• **Exercise aim**
Please return every line of the records below that contains the word "delete".

◆ ◆ ◆ ◆ ◆ ◆ ◆

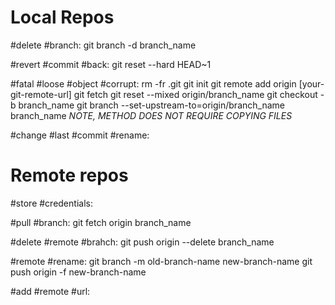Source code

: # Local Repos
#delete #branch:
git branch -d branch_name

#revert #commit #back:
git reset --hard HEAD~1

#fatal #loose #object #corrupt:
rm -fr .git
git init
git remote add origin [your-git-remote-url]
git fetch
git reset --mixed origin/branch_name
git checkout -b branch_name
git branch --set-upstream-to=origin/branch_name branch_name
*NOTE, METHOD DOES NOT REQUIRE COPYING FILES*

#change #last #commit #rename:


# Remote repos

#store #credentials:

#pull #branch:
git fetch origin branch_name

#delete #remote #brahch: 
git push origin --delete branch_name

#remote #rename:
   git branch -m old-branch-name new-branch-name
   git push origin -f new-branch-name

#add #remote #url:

◆ ◆ ◆ ◆ ◆ ◆ ◆

• **Result for this task**
#delete #branch:
#delete #remote #brahch: 
git push origin --delete branch_name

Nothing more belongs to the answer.